Friday 6 June 2014

What Can We Conclude from the European Elections?

I have observed over the time of the existence of the European Parliament, that the results of European Parliament elections in the European member countries, frequently do not mirror the results of elections in those countries for their local parliaments.  This has provided much food for thought about why this happens.  Is it that the European issues are so substantially different from local national issues that people could choose to vote for entirely different parties?  Could it be that the electorate feels that they can make a statement via their vote for the European Parliament that has little consequence for their everyday lives?

The European Parliament election held a couple of weeks ago is a classic example.  Most of the votes that were cast in the UK went to the UK Independence Party, a party that secured no seats in the last UK parliamentary elections.  David Cameron's Conservative Party was demoted to third place in the European election.   In France, Marine Le Pen's National Front secured the highest number of votes in the European elections, while holding only 2 out of 577 seats in the French National Assembly.  President Francois Hollande's Socialist Party received only the third highest number of votes.  While this is not necessarily the trend in all European countries, it is sufficiently noticeable in a few countries to attract attention and warrant further analysis.

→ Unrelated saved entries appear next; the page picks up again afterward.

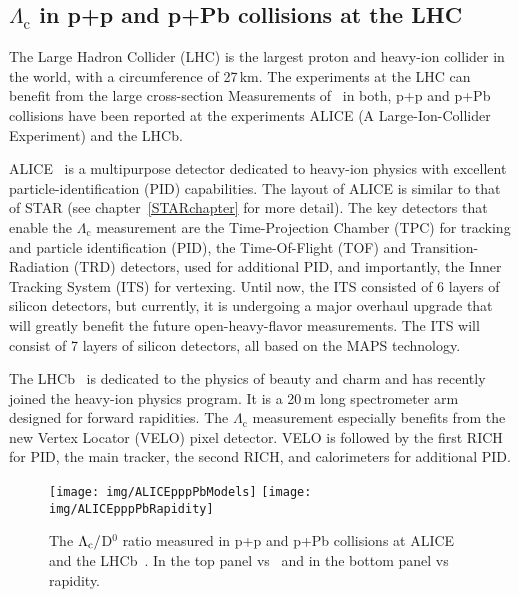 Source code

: \subsection{$\Lambda_\mathrm{c}$ in p+p and p+Pb collisions at the LHC\label{LcInPPandPPb}}
The Large Hadron Collider (LHC) is the largest proton and heavy-ion collider in the world, with a circumference of 27$\,$km. The experiments at the LHC can benefit from the large cross-section  Measurements of \Lambdac\ in both, p+p and p+Pb collisions have been reported at  the experiments ALICE (A Large-Ion-Collider Experiment) and the LHCb. 

ALICE~\cite{ALICE} is a multipurpose detector dedicated to heavy-ion physics with excellent particle-identification (PID) capabilities. The layout of ALICE is similar to that of STAR (see chapter~\ref{STARchapter} for more detail). The key detectors that enable the $\Lambda_\mathrm{c}$ measurement are the Time-Projection Chamber (TPC) for tracking and particle identification (PID), the Time-Of-Flight (TOF) and Transition-Radiation (TRD) detectors, used for additional PID, and importantly, the Inner Tracking System (ITS) for vertexing. Until now, the ITS consisted of 6 layers of silicon detectors, but currently, it is undergoing a major overhaul upgrade that will greatly benefit the future open-heavy-flavor measurements. The ITS will consist of 7 layers of silicon detectors, all based on the MAPS technology.

The LHCb~\cite{LHCb} is dedicated to the physics of beauty and charm and has recently joined the heavy-ion physics program. It is a 20$\,$m long spectrometer arm designed for forward rapidities. The $\Lambda_\mathrm{c}$ measurement especially benefits from the new Vertex Locator (VELO) \cite{VELO} pixel detector. VELO is followed by the first RICH for PID, the main tracker, the second RICH, and calorimeters for additional PID.

\begin{figure}[!htb]
\centering
\texttt{[image: img/ALICEpppPbModels]}
\texttt{[image: img/ALICEpppPbRapidity]}
\caption[The $\Lambdac/$D$^0$ ratio measured in p+p and p+Pb collisions at ALICE\@.]{The $\Lambdac/$D$^0$ ratio measured in p+p and p+Pb collisions at ALICE~\cite{AliceLcPPPPb} and the LHCb~\cite{LHCbPrompt, LHCbPrivate}. In the top panel vs \pt\ and in the bottom panel vs rapidity.}
\label{fig:pppPb}
\end{figure}

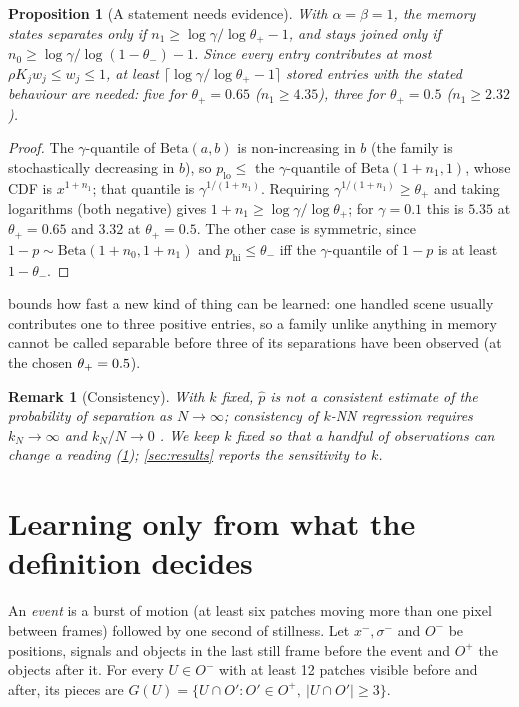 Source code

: \documentclass[10pt]{article}
\newtheorem{proposition}{Proposition}
\newtheorem{remark}{Remark}
\newcommand{\Beta}{\mathrm{Beta}}
\begin{document}
\begin{proposition}[A statement needs evidence]\label{prop:evidence}
With $\alpha=\beta=1$, the memory states \emph{separates} only if $n_1\ge\log\gamma/\log\theta_+-1$, and \emph{stays joined} only if $n_0\ge\log\gamma/\log(1-\theta_-)-1$. Since every entry contributes at most $\rho K_jw_j\le w_j\le1$, at least $\lceil\log\gamma/\log\theta_+-1\rceil$ stored entries with the stated behaviour are needed: five for $\theta_+=0.65$ ($n_1\ge4.35$), three for $\theta_+=0.5$ ($n_1\ge2.32$).
\end{proposition}
\begin{proof}
The $\gamma$-quantile of $\Beta(a,b)$ is non-increasing in $b$ (the family is stochastically decreasing in $b$), so $p_{\mathrm{lo}}\le$ the $\gamma$-quantile of $\Beta(1+n_1,1)$, whose CDF is $x^{1+n_1}$; that quantile is $\gamma^{1/(1+n_1)}$. Requiring $\gamma^{1/(1+n_1)}\ge\theta_+$ and taking logarithms (both negative) gives $1+n_1\ge\log\gamma/\log\theta_+$; for $\gamma=0.1$ this is $5.35$ at $\theta_+=0.65$ and $3.32$ at $\theta_+=0.5$. The other case is symmetric, since $1-p\sim\Beta(1+n_0,1+n_1)$ and $p_{\mathrm{hi}}\le\theta_-$ iff the $\gamma$-quantile of $1-p$ is at least $1-\theta_-$.
\end{proof}
 bounds how fast a new kind of thing can be learned: one handled scene usually contributes one to three positive entries, so a family unlike anything in memory cannot be called separable before three of its separations have been observed (at the chosen $\theta_+=0.5$).

\begin{remark}[Consistency]\label{rem:consistency}
With $k$ fixed, $\hat p$ is not a consistent estimate of the probability of separation as $N\to\infty$; consistency of $k$-NN regression requires $k_N\to\infty$ and $k_N/N\to0$ \citep{stone1977consistent}. We keep $k$ fixed so that a handful of observations can change a reading (\cref{prop:evidence}); \cref{sec:results} reports the sensitivity to $k$.
\end{remark}

\section{Learning only from what the definition decides}
\label{sec:learning}

An \emph{event} is a burst of motion (at least six patches moving more than one pixel between frames) followed by one second of stillness. Let $x^-,\sigma^-$ and $O^-$ be positions, signals and objects in the last still frame before the event and $O^+$ the objects after it. For every $U\in O^-$ with at least 12 patches visible before and after, its pieces are $G(U)=\{U\cap O':O'\in O^+,\ |U\cap O'|\ge3\}$.
\end{document}
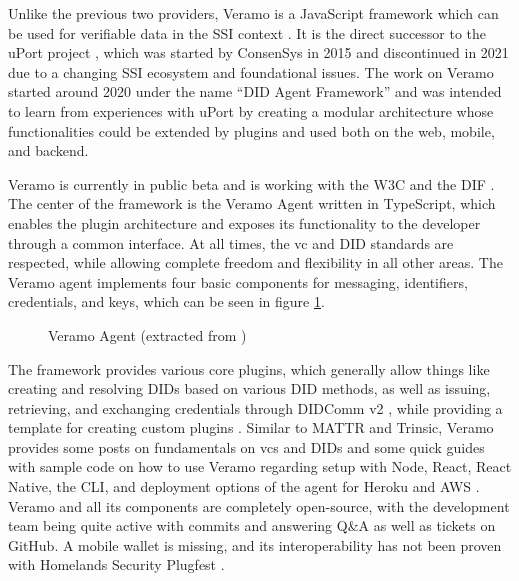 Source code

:    Unlike the previous two providers, Veramo is a JavaScript framework which can be used for verifiable data in the SSI context \cite{veramo_veramo_2021-1}. It is the direct successor to the uPort project \cite{uport_uport_2021}, which was started by ConsenSys in 2015 and discontinued in 2021 due to a changing SSI ecosystem and foundational issues. The work on Veramo started around 2020 under the name “DID Agent Framework” and was intended to learn from experiences with uPort by creating a modular architecture whose functionalities could be extended by plugins and used both on the web, mobile, and backend. \cite{uport_veramo_2021}
    
    Veramo is currently in public beta and is working with the W3C and the DIF \cite{veramo_veramo_2021-1}. The center of the framework is the Veramo Agent written in TypeScript, which enables the plugin architecture and exposes its functionality to the developer through a common interface. At all times, the \ac{vc} and \ac{DID} standards are respected, while allowing complete freedom and flexibility in all other areas. The Veramo agent implements four basic components for messaging, identifiers, credentials, and keys, which can be seen in figure \ref{figure: veramo agent}. \cite{veramo_veramo_2021-2}
    
    \begin{figure}[ht]
	    \centering    	    \makebox[\textwidth]{}
        \caption{Veramo Agent (extracted from \cite{veramo_veramo_2021-2})}
        \label{figure: veramo agent}
    \end{figure}
    
    The framework provides various core plugins, which generally allow things like creating and resolving \acp{DID} based on various \ac{DID} methods, as well as issuing, retrieving, and exchanging credentials through DIDComm v2 \cite{veramo_veramo_2021-2, veramo_blog_2021}, while providing a template for creating custom plugins \cite{veramo_uport-projectveramo-plugin_2021}. Similar to MATTR and Trinsic, Veramo provides some posts on fundamentals on \acp{vc} and \acp{DID} and some quick guides with sample code on how to use Veramo regarding setup with Node, React, React Native, the CLI, and deployment options of the agent for Heroku and AWS \cite{veramo_veramo_2021-2}. Veramo and all its components are completely open-source, with the development team being quite active with commits and answering Q\&A as well as tickets on GitHub. A mobile wallet is missing, and its interoperability has not been proven \cite{homeland_security_interoperability_2021} with Homelands Security Plugfest .
    
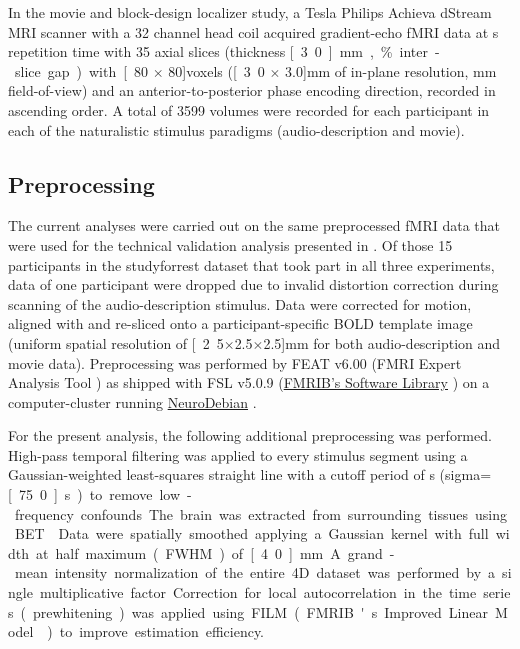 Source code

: \documentclass[english,11pt]{article}
\begin{document}
In the movie and block-design localizer study, a \unit[3]{Tesla} Philips Achieva dStream
MRI scanner with a 32 channel head coil acquired gradient-echo fMRI data
at \unit[2]{s} repetition time with
35 axial slices (thickness \unit[3.0]{mm}, \unit[10]{\%} inter-slice gap) with
\unit[80 $\times$ 80]{voxels} (\unit[3.0 $\times$ 3.0]{mm} of in-plane
resolution, \unit[240]{mm} field-of-view) and an anterior-to-posterior phase
encoding direction, recorded in ascending order.
A total of 3599 volumes were recorded for each participant in each of the
naturalistic stimulus paradigms (audio-description and movie).

\subsection*{Preprocessing}

The current analyses were carried out on the same preprocessed fMRI data
\citep{hanke2016aligned} that were used for the technical validation analysis
presented in \citet{hanke2016simultaneous}.
Of those 15 participants in the studyforrest dataset that took part in all three
experiments, data of one participant were dropped due to invalid distortion
correction during scanning of the audio-description stimulus.
Data were corrected for motion, aligned with and re-sliced onto a
participant-specific BOLD template image \citep{sengupta2016extension} (uniform
spatial resolution of \unit[2.5$\times$2.5$\times$2.5]{mm} for both
audio-description and movie data).
Preprocessing was performed by FEAT v6.00 (FMRI Expert Analysis Tool
\citep{woolrich2001autocorr}) as shipped with FSL v5.0.9
(\href{https://www.fmrib.ox.ac.uk/fsl}{FMRIB's Software Library}
\citep{smith2004fsl}) on a computer-cluster running
\href{http://neuro.debian.net}{NeuroDebian} \citep{halchenko2012open}.

For the present analysis, the following additional preprocessing was performed.
High-pass temporal filtering was applied to every stimulus segment using a
Gaussian-weighted least-squares straight line with a cutoff period of
\unit[150]{s} (sigma=\unit[75.0]{s}) to remove low-frequency confounds.
The brain was extracted from surrounding tissues using BET \citep{smith2002bet}.
Data were spatially smoothed applying a Gaussian kernel with full width at half
maximum (FWHM) of \unit[4.0]{mm}.
A grand-mean intensity normalization of the entire 4D dataset was performed by a
single multiplicative factor.
Correction for local autocorrelation in the time series (prewhitening) was
applied using FILM (FMRIB's Improved Linear Model \citep{woolrich2001autocorr})
to improve estimation efficiency.
\end{document}
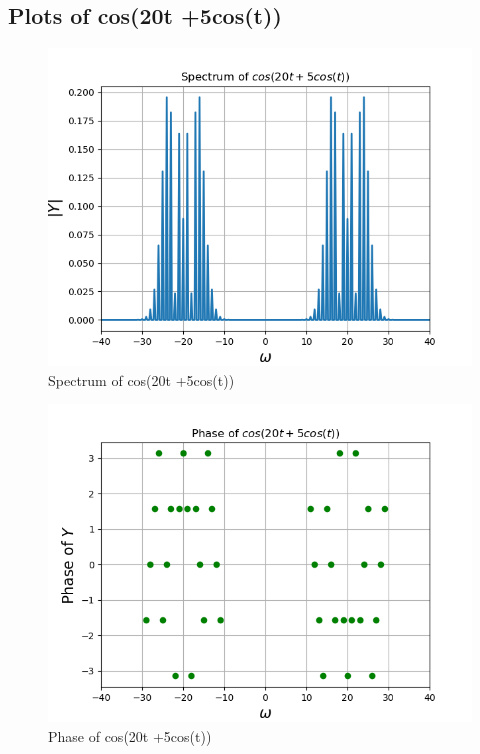 \documentclass[11pt]{article}
\begin{document}
\subsection{Plots of cos(20t +5cos(t))}
\begin{figure}[H]
    \centering
    \includegraphics[scale = 0.75]{Figure_6a.png}
    \caption{Spectrum of cos(20t +5cos(t))}
\end{figure}
\begin{figure}[H]
    \centering
    \includegraphics[scale = 0.75]{Figure_6b.png}
    \caption{Phase of cos(20t +5cos(t))}
\end{figure}
\end{document}
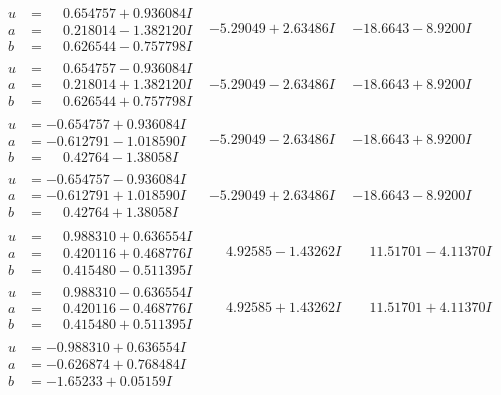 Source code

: \documentclass[1p]{elsarticle_modified}
\theoremstyle{definition}
\begin{document}
$$\begin{array}{c|c|c}
\begin{aligned}
u &= \phantom{-}0.654757 + 0.936084 I \\
a &= \phantom{-}0.218014 - 1.382120 I \\
b &= \phantom{-}0.626544 - 0.757798 I\end{aligned}
 & -5.29049 + 2.63486 I & -18.6643 - 8.9200 I \\ \hline\begin{aligned}
u &= \phantom{-}0.654757 - 0.936084 I \\
a &= \phantom{-}0.218014 + 1.382120 I \\
b &= \phantom{-}0.626544 + 0.757798 I\end{aligned}
 & -5.29049 - 2.63486 I & -18.6643 + 8.9200 I \\ \hline\begin{aligned}
u &= -0.654757 + 0.936084 I \\
a &= -0.612791 - 1.018590 I \\
b &= \phantom{-}0.42764 - 1.38058 I\end{aligned}
 & -5.29049 - 2.63486 I & -18.6643 + 8.9200 I \\ \hline\begin{aligned}
u &= -0.654757 - 0.936084 I \\
a &= -0.612791 + 1.018590 I \\
b &= \phantom{-}0.42764 + 1.38058 I\end{aligned}
 & -5.29049 + 2.63486 I & -18.6643 - 8.9200 I \\ \hline\begin{aligned}
u &= \phantom{-}0.988310 + 0.636554 I \\
a &= \phantom{-}0.420116 + 0.468776 I \\
b &= \phantom{-}0.415480 - 0.511395 I\end{aligned}
 & \phantom{-}4.92585 - 1.43262 I & \phantom{-}11.51701 - 4.11370 I \\ \hline\begin{aligned}
u &= \phantom{-}0.988310 - 0.636554 I \\
a &= \phantom{-}0.420116 - 0.468776 I \\
b &= \phantom{-}0.415480 + 0.511395 I\end{aligned}
 & \phantom{-}4.92585 + 1.43262 I & \phantom{-}11.51701 + 4.11370 I \\ \hline\begin{aligned}
u &= -0.988310 + 0.636554 I \\
a &= -0.626874 + 0.768484 I \\
b &= -1.65233 + 0.05159 I\end{aligned}

\end{array}$$
\end{document}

From a Jewish perspective, the most worrying aspect of the results of this European election, is the extent to which right-wing parties attracted support.  Many of these right-wing parties have strong neo-Nazi and anti-Semitic elements to them, something which is commonly known and unashamedly made public.  The reason that these nationalist parties are gaining in support is twofold.  Firstly, many Europeans feel the influx of foreigners to Europe over the past few years, such that immigrants from the Middle East and the Far East are creating an entirely different atmosphere than was previously the case in Europe.  It has also created a security threat in Europe that is unprecedented in recent times.  We all know the realities that we face when travelling by air.  We also know that these security threats are not caused by native-born Europeans (even though some of the terrorists do carry European legitimate passports).  A vote for the nationalists is seen as a vote to oppose the hijacking of Europe, as it has been taking place in recent years.

Of much greater concern, however, is the strength of anti-Semitic feeling evident in Europe, which is drawing people to vote for right-wing parties that promote openly anti-Semitic platforms.  The two right-wing platforms have a link.  The Muslims, who have recently made Europe their home and who threaten the security of the free world, frequently claim to be acting in opposition to Israel.  For many Europeans, the security threat that hangs over Europe and the western world is all Israel's fault.  Many believe that, if Israel was prepared to capitulate to the demands of the Palestinians, all of the world's problems could be resolved.  This gives further fuel to the anti-Semitic and anti-Zionist feelings that are on the increase across the continent.  Anti-Semitic attacks are on the increase across the continent, as has been evident in France and more recently in Belgium.  Jewish communities in Europe, that for many years existed without threat or concern, are now under siege.

Ironically, it is precisely this anti-Semitism and anti-Zionism that is creating the pressure on Israel to capitulate to the demands and threats of the Palestinians.  If the US administration is prepared to accept a Palestinian unity government that is comprised of an organisation that calls for Israel's destruction and is on official list of terror organisations in the USA, it is easy to see why European anti-Semitic organisations are finding much support and strength.  It is also easy to see why the Muslim community in Europe is gaining in power and strength in their local anti-Semitic activities, and in their anti-Israel activities.  The influence of these organisations should not be underestimated.  As much as Israel will always act independently to protect her safety and her security, Israel needs also to be accepted in the international community in order to ensure that she has a market for the delivery of the amazing array of goods and services that are produced in Israel.  This is a critical leg of Israel's economy to ensure a positive balance of payments.

The open nature of the support for right-wing parties in Europe is of real concern.  It gives greater power to the anti-Semitic and anti-Israel agendas that these organisations are pursuing.  It also reinforces the mistaken notion that Israel is the cause of the lack of security in Europe.  For now, this support is mostly manifesting itself in the European Parliament elections.  The greater danger is that these organisations may also enjoy greater support in the national elections of these countries.  The Israeli government should be planning for this to happen.